What this task involves | What you return must match the records below character for character, except that no picture appears.

Records provided |

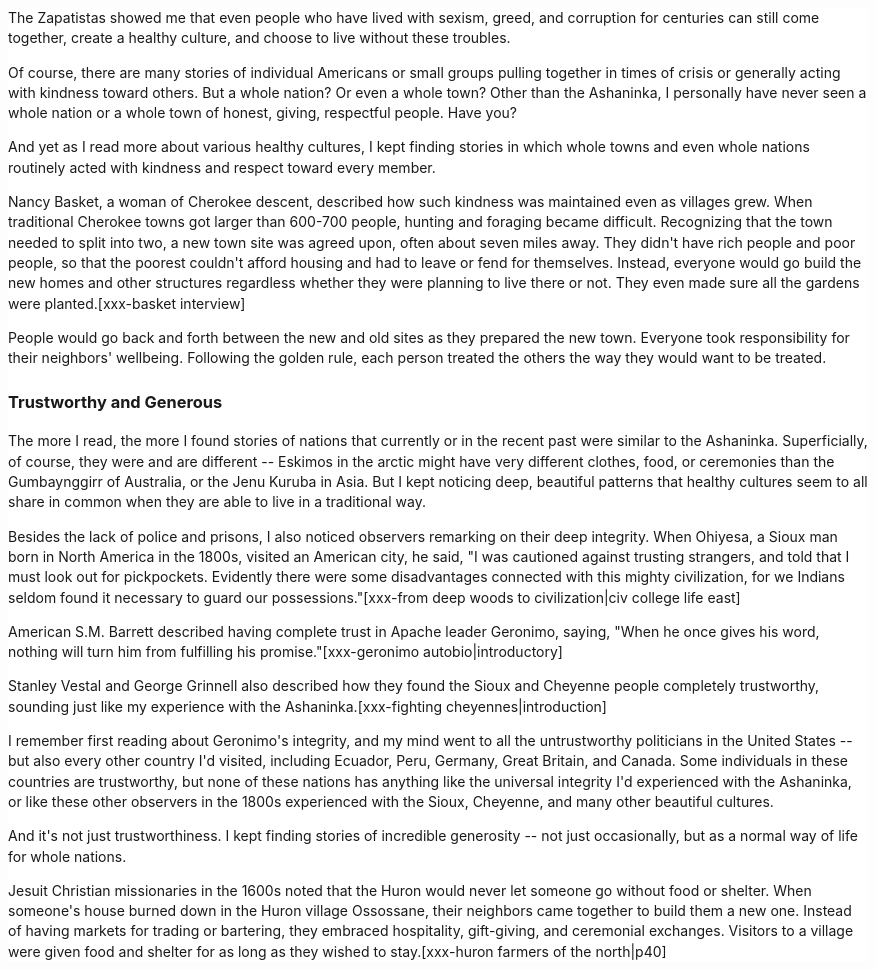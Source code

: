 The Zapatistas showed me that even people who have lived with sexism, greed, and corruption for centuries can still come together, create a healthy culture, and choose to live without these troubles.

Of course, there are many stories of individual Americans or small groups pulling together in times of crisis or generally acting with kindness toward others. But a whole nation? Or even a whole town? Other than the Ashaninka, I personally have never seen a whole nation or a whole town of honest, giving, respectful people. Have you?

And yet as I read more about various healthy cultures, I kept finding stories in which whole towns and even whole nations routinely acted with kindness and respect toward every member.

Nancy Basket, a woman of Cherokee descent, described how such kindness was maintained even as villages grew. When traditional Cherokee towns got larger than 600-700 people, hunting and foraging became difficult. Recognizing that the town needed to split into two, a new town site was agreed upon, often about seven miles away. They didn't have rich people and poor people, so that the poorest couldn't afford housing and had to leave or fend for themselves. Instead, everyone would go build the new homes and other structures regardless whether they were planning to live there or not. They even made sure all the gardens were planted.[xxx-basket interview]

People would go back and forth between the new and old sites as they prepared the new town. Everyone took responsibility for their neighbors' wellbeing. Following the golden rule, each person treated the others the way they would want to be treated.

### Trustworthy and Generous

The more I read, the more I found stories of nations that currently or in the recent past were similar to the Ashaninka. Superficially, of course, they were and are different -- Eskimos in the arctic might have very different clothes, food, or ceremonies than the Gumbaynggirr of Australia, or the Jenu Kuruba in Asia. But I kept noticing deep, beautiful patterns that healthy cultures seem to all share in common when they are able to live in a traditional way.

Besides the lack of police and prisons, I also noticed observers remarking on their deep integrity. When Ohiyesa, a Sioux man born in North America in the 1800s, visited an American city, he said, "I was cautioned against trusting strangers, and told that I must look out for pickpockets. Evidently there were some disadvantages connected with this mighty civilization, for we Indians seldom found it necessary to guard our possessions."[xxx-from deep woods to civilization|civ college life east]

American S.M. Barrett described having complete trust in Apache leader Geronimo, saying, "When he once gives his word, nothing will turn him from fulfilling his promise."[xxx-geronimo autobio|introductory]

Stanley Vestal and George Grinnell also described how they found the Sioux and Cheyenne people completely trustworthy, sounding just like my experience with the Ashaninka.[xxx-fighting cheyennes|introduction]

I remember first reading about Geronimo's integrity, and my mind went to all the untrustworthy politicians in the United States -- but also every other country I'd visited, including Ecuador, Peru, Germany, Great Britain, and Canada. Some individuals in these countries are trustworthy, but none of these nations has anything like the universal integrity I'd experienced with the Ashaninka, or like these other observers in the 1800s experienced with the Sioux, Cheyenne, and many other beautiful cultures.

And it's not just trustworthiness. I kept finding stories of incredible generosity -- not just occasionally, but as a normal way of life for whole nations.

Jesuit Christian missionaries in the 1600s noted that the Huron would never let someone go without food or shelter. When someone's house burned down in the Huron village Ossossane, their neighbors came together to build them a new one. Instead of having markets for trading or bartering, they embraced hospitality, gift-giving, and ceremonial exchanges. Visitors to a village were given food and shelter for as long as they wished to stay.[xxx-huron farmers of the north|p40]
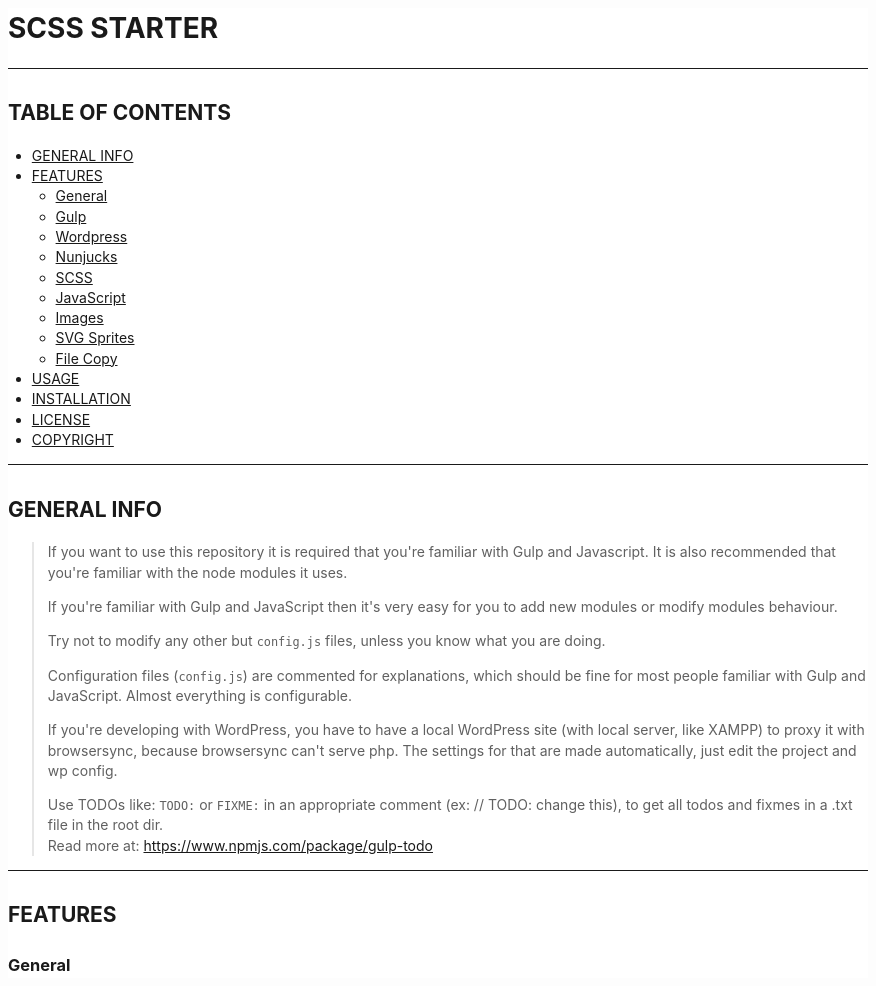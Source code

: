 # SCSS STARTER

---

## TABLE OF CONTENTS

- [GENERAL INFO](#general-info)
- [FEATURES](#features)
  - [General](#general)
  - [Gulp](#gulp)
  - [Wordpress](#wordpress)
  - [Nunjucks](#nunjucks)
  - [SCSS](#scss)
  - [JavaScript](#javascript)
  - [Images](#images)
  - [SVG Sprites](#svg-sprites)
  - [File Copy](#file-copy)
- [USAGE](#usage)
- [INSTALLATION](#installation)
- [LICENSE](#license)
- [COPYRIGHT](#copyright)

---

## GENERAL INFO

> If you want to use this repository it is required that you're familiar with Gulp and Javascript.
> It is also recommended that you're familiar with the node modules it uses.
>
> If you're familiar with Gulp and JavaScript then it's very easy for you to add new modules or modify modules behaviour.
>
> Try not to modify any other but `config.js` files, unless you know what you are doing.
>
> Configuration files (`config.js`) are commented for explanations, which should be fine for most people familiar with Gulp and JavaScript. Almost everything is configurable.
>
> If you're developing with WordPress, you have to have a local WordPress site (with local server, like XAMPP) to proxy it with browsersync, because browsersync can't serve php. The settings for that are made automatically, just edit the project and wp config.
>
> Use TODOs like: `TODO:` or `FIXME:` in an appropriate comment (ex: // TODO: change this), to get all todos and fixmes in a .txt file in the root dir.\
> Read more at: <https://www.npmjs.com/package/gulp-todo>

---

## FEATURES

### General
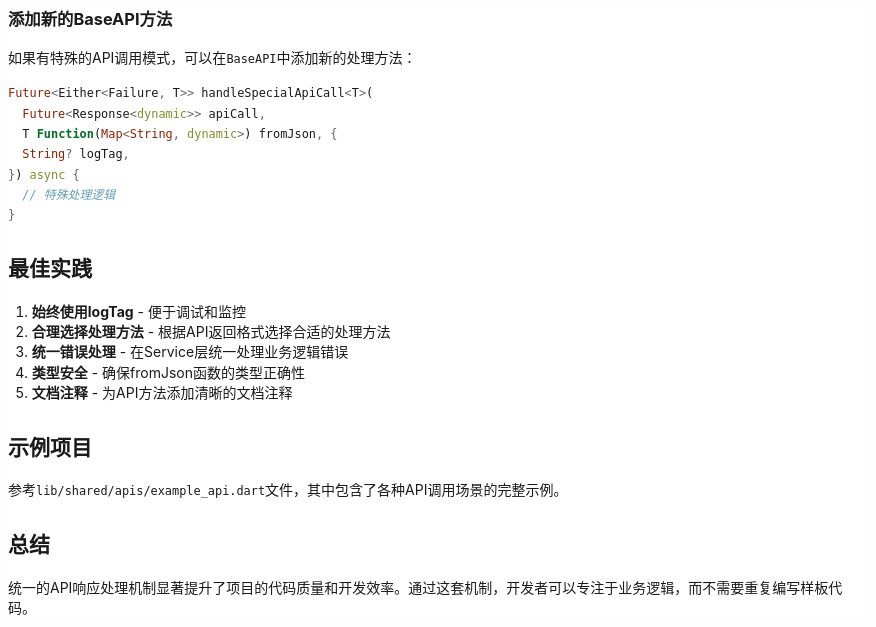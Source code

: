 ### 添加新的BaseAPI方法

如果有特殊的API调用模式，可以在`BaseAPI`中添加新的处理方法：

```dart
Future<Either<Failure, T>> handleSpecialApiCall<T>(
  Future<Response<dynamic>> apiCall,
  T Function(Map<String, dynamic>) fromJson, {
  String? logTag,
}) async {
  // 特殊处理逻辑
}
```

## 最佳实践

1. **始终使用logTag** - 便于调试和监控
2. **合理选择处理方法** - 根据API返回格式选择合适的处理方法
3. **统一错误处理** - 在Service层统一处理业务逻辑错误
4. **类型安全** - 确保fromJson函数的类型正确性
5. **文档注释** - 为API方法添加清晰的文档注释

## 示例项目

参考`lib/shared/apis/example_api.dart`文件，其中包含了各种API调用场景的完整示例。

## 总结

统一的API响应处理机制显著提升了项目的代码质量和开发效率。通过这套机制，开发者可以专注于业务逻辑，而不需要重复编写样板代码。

Task solution |
Source code

: The Zapatistas showed me that even people who have lived with sexism, greed, and corruption for centuries can still come together, create a healthy culture, and choose to live without these troubles.

Of course, there are many stories of individual Americans or small groups pulling together in times of crisis or generally acting with kindness toward others. But a whole nation? Or even a whole town? Other than the Ashaninka, I personally have never seen a whole nation or a whole town of honest, giving, respectful people. Have you?

And yet as I read more about various healthy cultures, I kept finding stories in which whole towns and even whole nations routinely acted with kindness and respect toward every member.

Nancy Basket, a woman of Cherokee descent, described how such kindness was maintained even as villages grew. When traditional Cherokee towns got larger than 600-700 people, hunting and foraging became difficult. Recognizing that the town needed to split into two, a new town site was agreed upon, often about seven miles away. They didn't have rich people and poor people, so that the poorest couldn't afford housing and had to leave or fend for themselves. Instead, everyone would go build the new homes and other structures regardless whether they were planning to live there or not. They even made sure all the gardens were planted.[xxx-basket interview]

People would go back and forth between the new and old sites as they prepared the new town. Everyone took responsibility for their neighbors' wellbeing. Following the golden rule, each person treated the others the way they would want to be treated.

### Trustworthy and Generous

The more I read, the more I found stories of nations that currently or in the recent past were similar to the Ashaninka. Superficially, of course, they were and are different -- Eskimos in the arctic might have very different clothes, food, or ceremonies than the Gumbaynggirr of Australia, or the Jenu Kuruba in Asia. But I kept noticing deep, beautiful patterns that healthy cultures seem to all share in common when they are able to live in a traditional way.

Besides the lack of police and prisons, I also noticed observers remarking on their deep integrity. When Ohiyesa, a Sioux man born in North America in the 1800s, visited an American city, he said, "I was cautioned against trusting strangers, and told that I must look out for pickpockets. Evidently there were some disadvantages connected with this mighty civilization, for we Indians seldom found it necessary to guard our possessions."[xxx-from deep woods to civilization|civ college life east]

American S.M. Barrett described having complete trust in Apache leader Geronimo, saying, "When he once gives his word, nothing will turn him from fulfilling his promise."[xxx-geronimo autobio|introductory]

Stanley Vestal and George Grinnell also described how they found the Sioux and Cheyenne people completely trustworthy, sounding just like my experience with the Ashaninka.[xxx-fighting cheyennes|introduction]

I remember first reading about Geronimo's integrity, and my mind went to all the untrustworthy politicians in the United States -- but also every other country I'd visited, including Ecuador, Peru, Germany, Great Britain, and Canada. Some individuals in these countries are trustworthy, but none of these nations has anything like the universal integrity I'd experienced with the Ashaninka, or like these other observers in the 1800s experienced with the Sioux, Cheyenne, and many other beautiful cultures.

And it's not just trustworthiness. I kept finding stories of incredible generosity -- not just occasionally, but as a normal way of life for whole nations.

Jesuit Christian missionaries in the 1600s noted that the Huron would never let someone go without food or shelter. When someone's house burned down in the Huron village Ossossane, their neighbors came together to build them a new one. Instead of having markets for trading or bartering, they embraced hospitality, gift-giving, and ceremonial exchanges. Visitors to a village were given food and shelter for as long as they wished to stay.[xxx-huron farmers of the north|p40]
Source code

: # SCSS STARTER

---

## TABLE OF CONTENTS

- [GENERAL INFO](#general-info)
- [FEATURES](#features)
  - [General](#general)
  - [Gulp](#gulp)
  - [Wordpress](#wordpress)
  - [Nunjucks](#nunjucks)
  - [SCSS](#scss)
  - [JavaScript](#javascript)
  - [Images](#images)
  - [SVG Sprites](#svg-sprites)
  - [File Copy](#file-copy)
- [USAGE](#usage)
- [INSTALLATION](#installation)
- [LICENSE](#license)
- [COPYRIGHT](#copyright)

---

## GENERAL INFO

> If you want to use this repository it is required that you're familiar with Gulp and Javascript.
> It is also recommended that you're familiar with the node modules it uses.
>
> If you're familiar with Gulp and JavaScript then it's very easy for you to add new modules or modify modules behaviour.
>
> Try not to modify any other but `config.js` files, unless you know what you are doing.
>
> Configuration files (`config.js`) are commented for explanations, which should be fine for most people familiar with Gulp and JavaScript. Almost everything is configurable.
>
> If you're developing with WordPress, you have to have a local WordPress site (with local server, like XAMPP) to proxy it with browsersync, because browsersync can't serve php. The settings for that are made automatically, just edit the project and wp config.
>
> Use TODOs like: `TODO:` or `FIXME:` in an appropriate comment (ex: // TODO: change this), to get all todos and fixmes in a .txt file in the root dir.\
> Read more at: <https://www.npmjs.com/package/gulp-todo>

---

## FEATURES

### General
Source code

: ### 添加新的BaseAPI方法

如果有特殊的API调用模式，可以在`BaseAPI`中添加新的处理方法：

```dart
Future<Either<Failure, T>> handleSpecialApiCall<T>(
  Future<Response<dynamic>> apiCall,
  T Function(Map<String, dynamic>) fromJson, {
  String? logTag,
}) async {
  // 特殊处理逻辑
}
```

## 最佳实践

1. **始终使用logTag** - 便于调试和监控
2. **合理选择处理方法** - 根据API返回格式选择合适的处理方法
3. **统一错误处理** - 在Service层统一处理业务逻辑错误
4. **类型安全** - 确保fromJson函数的类型正确性
5. **文档注释** - 为API方法添加清晰的文档注释

## 示例项目

参考`lib/shared/apis/example_api.dart`文件，其中包含了各种API调用场景的完整示例。

## 总结

统一的API响应处理机制显著提升了项目的代码质量和开发效率。通过这套机制，开发者可以专注于业务逻辑，而不需要重复编写样板代码。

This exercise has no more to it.